Daniel Cara, coordenador geral da Campanha Nacional pelo Direito à Educação, confirmou a tese de Gadotti ao relatar que em uma audiência pública onde somente ele estava na defesa de uma educação crítica ouviu o deputado federal Eduardo Bolsonaro declarar com certo orgulho de que não conhecia, nunca tinha lido e nunca leria Paulo Freire. Na ocasião, Cara desafiou o deputado a ler e tentar entender Paulo Freire. “o segredo é invocar Paulo Freire no debate. Só isso pode fazer a voltar o bom senso à sociedade”, ressalta.

Otimista, Cara disse que a mobilização em torno do educador falecido em 1997 fez com que em uma semana não só o ato da PUCSP se organizasse, mas ainda rendeu mais de 22 mil assinaturas contra a iniciativa do movimento Escola Sem Partido. “Temos grande chance de enterrar de vez esse absurdo, pois em um dia já passamos aqueles que querem cassar o título do nosso patrono”. Cara tem certeza de que agora “essa turma vai acionar os seus robôs, que é uma forma covarde de atrapalhar o debate. Nós não vamos usar robôs e, mesmo assim, tenho certeza de que vamos vencer essa luta”. O otimismo de cara não é vão. “Ontem a Relatora Especial pelo Direito Humano à Educação da ONU, Koumbou Boly Barry, me ligou e disse que as Nações Unidas devem brevemente se manifestar em defesa de Paulo Freire”, comemorou.

Foto: Instituto Paulo Freire

Paulo Freire foi diplomado como Patrono  em abril de 2012

Foto: Instituto Paulo Freire

A viúva de Paulo Freire, Ana Maria Araújo Freire, emocionou a todos no auditório a reler um pequeno bilhete que lhe fora enviado por Chico Buarque de Holanda na ocasião em que lhe fora entregue o diploma declarando seu esposo Patrono da Educação Brasileira: “Que beleza, Nita. Não é só o Paulo Freire que está recebendo o prêmio, mas é o Brasil dizendo que merece Paulo Freire”. Para ela, “esse movimento de direita está querendo dizer que o Brasil não merece e não quer Paulo Freire”. Nita Freire ainda destacou que em momentos como o que ocorreram hoje, onde a emoção prevalece contra a razão nunca escreve um texto. Disse que aprendeu com Freire a ter menos preconceitos e não comparar culturas. “Eu sou muito nacionalista. Eu acho que o Brasil com o atual governo está uma porcaria, mas eu não saio daqui. Eu vou lutar para mudar essa porcaria. Agora, eu luto por um homem que foi um dos maiores intelectuais deste país, que é considerado um dos maiores educadores do mundo, e luto por um homem que amei” encerrou sendo fortemente aplaudida.

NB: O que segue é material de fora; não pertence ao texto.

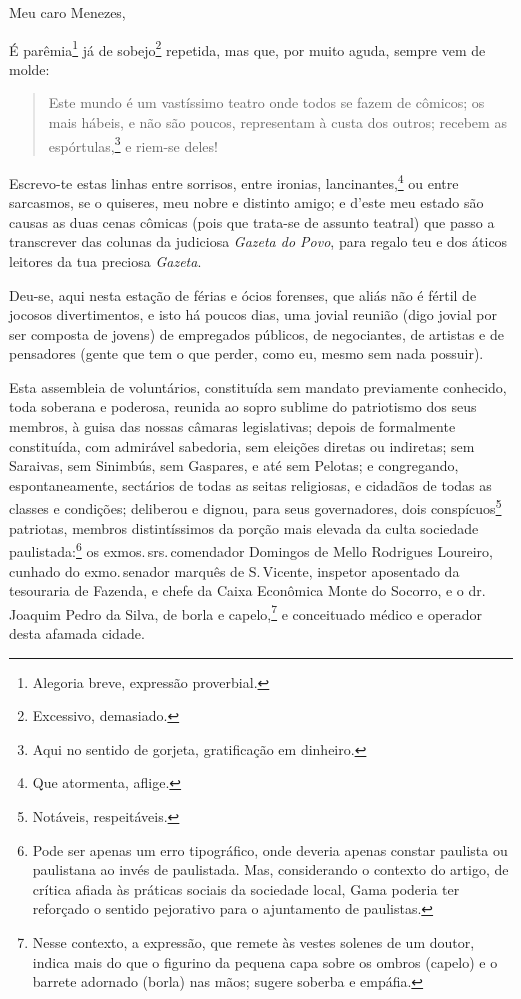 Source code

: Meu caro Menezes,

É parêmia\footnote{Alegoria breve, expressão proverbial.} já de
sobejo\footnote{Excessivo, demasiado.} repetida, mas que, por muito
aguda, sempre vem de molde:

\begin{quote}
Este mundo é um vastíssimo teatro onde todos se fazem de cômicos; os
mais hábeis, e não são poucos, representam à custa dos outros; recebem
as espórtulas,\footnote{Aqui no sentido de gorjeta, gratificação em
  dinheiro.} e riem-se deles!
\end{quote}

Escrevo-te estas linhas entre sorrisos, entre ironias,
lancinantes,\footnote{Que atormenta, aflige.} ou entre sarcasmos, se o
quiseres, meu nobre e distinto amigo; e d'este meu estado são
causas as duas cenas cômicas (pois que trata-se de assunto
teatral) que passo a transcrever das colunas da judiciosa \emph{Gazeta
do Povo}, para regalo teu e dos áticos leitores da tua preciosa
\emph{Gazeta}.

Deu-se, aqui nesta estação de férias e ócios forenses, que aliás não é
fértil de jocosos divertimentos, e isto há poucos dias, uma jovial
reunião (digo jovial por ser composta de jovens) de empregados públicos,
de negociantes, de artistas e de pensadores (gente que tem o que
perder, como eu, mesmo sem nada possuir).

Esta assembleia de voluntários, constituída sem mandato previamente
conhecido, toda soberana e poderosa, reunida ao sopro sublime do
patriotismo dos seus membros, à guisa das nossas câmaras legislativas;
depois de formalmente constituída, com admirável sabedoria, sem eleições
diretas ou indiretas; sem Saraivas, sem Sinimbús, sem Gaspares, e até
sem Pelotas; e congregando, espontaneamente, sectários de todas as seitas
religiosas, e cidadãos de todas as classes e condições; deliberou e
dignou, para seus governadores, dois conspícuos\footnote{Notáveis,
  respeitáveis.} patriotas, membros distintíssimos da porção mais
elevada da culta sociedade paulistada:\footnote{Pode ser apenas um erro
  tipográfico, onde deveria apenas constar paulista ou paulistana ao
  invés de paulistada. Mas, considerando o contexto do artigo, de
  crítica afiada às práticas sociais da sociedade local, Gama poderia
  ter reforçado o sentido pejorativo para o ajuntamento de paulistas.}
os exmos.\,srs.\,comendador Domingos de Mello Rodrigues Loureiro, cunhado
do exmo.\,senador marquês de S.\,Vicente, inspetor aposentado da
tesouraria de Fazenda, e chefe da Caixa Econômica Monte do Socorro, e o
dr.\,Joaquim Pedro da Silva, de borla e capelo,\footnote{Nesse contexto, a expressão, que
  remete às vestes solenes de um doutor, indica mais do
  que o figurino da pequena capa sobre os ombros (capelo) e o barrete
  adornado (borla) nas mãos; sugere soberba e empáfia.} e conceituado
médico e operador desta afamada cidade.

Proponente do título de Paulo Freire, a deputada Luiza Erundina encerrou a cerimônia afirmando que quando trabalhava com o então arcebispo da Paraíba, Dom José Maria Pires, o Dom Zulu, recentemente falecido “Paulo Freire entrou na minha vida e nunca mais saiu”. Humorada disse que até hoje devem existir retroprojetores enterrados na Paraíba, pois com eles “nós trabalhávamos o método Paulo Freire com aqueles agricultores que não tinha mais a coragem de se assumir camponeses, tamanho o massacre que a ditadura fez com as ligas camponesas”

O ato realizado na PUC/SP a favor da manutenção do título de Patrono da Educação Brasileira à Paulo Freire ainda contou com manifestações de núcleos de estudos freurianos na Itália, Cabo Verde, Estados Unidos e Espanha. Da Universidade de Stanford, o professor Martin Carnoy enviou mensagem especial de solidariedade.